A survey examining the effect of manual payment systems on global clinical research has found that manual payment systems have a negative effect on research due to manual processes that divert focus from research and also take time away from patient care.
The study, from automated clinical trial payment solutions provider Greenphire and the Society for Clinical Research Sites, surveyed 760 sites around the world and focused on financial operations, processes and systems, in addition to key issues around patient reimbursement.
Among the survey’s findings was that 44 percent of sites employ personnel involved in accounting who also have other duties that are related to the studies the sites conduct, rather than being exclusively committed to one or the other. And 74 percent of sites report that personnel spend more than 15 minutes per patient visit on accounting activities.

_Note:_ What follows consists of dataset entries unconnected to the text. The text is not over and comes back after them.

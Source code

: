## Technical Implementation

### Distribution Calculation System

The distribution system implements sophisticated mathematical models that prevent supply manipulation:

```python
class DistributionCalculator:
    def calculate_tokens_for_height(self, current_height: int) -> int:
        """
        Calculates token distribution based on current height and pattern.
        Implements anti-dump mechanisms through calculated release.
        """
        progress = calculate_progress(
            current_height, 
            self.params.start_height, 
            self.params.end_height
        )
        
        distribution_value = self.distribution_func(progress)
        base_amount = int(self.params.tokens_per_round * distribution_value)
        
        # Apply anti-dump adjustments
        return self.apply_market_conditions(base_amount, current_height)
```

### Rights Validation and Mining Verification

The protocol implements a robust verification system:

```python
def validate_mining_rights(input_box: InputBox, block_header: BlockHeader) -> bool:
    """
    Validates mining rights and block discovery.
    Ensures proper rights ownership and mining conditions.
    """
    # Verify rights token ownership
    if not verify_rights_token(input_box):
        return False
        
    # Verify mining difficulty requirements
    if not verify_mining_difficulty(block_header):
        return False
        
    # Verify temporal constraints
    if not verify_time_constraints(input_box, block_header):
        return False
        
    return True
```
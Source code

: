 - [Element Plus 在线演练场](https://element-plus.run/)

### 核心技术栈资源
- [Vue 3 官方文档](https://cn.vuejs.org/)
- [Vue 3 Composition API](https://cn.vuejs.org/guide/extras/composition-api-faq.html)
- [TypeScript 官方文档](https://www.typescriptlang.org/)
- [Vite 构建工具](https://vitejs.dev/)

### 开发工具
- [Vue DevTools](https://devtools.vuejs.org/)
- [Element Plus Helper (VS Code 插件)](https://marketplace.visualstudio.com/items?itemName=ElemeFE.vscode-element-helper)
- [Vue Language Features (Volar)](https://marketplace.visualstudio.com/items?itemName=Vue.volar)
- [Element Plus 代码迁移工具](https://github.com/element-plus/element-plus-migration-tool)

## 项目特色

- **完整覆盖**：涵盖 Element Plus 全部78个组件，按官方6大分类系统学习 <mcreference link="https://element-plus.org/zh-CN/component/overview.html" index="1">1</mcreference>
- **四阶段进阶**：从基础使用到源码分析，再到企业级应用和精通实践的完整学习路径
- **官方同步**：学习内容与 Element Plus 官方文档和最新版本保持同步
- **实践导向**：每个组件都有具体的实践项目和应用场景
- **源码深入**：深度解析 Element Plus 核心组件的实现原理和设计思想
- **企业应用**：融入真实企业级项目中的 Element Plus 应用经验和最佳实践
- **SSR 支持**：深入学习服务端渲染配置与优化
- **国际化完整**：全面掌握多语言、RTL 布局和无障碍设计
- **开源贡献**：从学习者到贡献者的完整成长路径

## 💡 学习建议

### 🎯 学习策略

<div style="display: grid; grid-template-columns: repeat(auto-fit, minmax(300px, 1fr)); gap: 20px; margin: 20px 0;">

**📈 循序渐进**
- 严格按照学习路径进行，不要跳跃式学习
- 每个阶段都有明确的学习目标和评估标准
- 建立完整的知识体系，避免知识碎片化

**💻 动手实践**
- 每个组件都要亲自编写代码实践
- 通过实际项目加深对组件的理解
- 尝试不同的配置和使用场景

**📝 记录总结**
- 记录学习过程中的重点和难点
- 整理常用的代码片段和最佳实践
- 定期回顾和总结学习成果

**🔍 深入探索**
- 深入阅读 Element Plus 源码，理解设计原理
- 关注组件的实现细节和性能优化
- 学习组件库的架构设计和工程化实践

“Sites are looking to streamline the way payments are processed and received,” Christine Pierre, president of SCRS, says in a statement, adding, “These survey findings demonstrate that sites, both in the U.S. and abroad, want to find new ways to cut down on administrative burdens and focus on research.”
Also, more than 75 percent of sites say that reimbursement timelines have an impact on their ability to pay stipends and reimbursements to patients.
Given these findings, it’s not surprising that not only do 63 percent of sites prefer electronic payments but also 84 percent of sites prefer payment in 30 days or less.
“Our survey results show that sites around the world are eager to adopt new technologies which improve financial processes, reduce administrative burden and make more timely payments possible,” Jim Murphy, chief executive officer of Greenphire, says in a statement. Murphy adds, “Eliminating manual burdens through technology can vastly improve the patient experience and simultaneously improve the financial health of the investigative site.”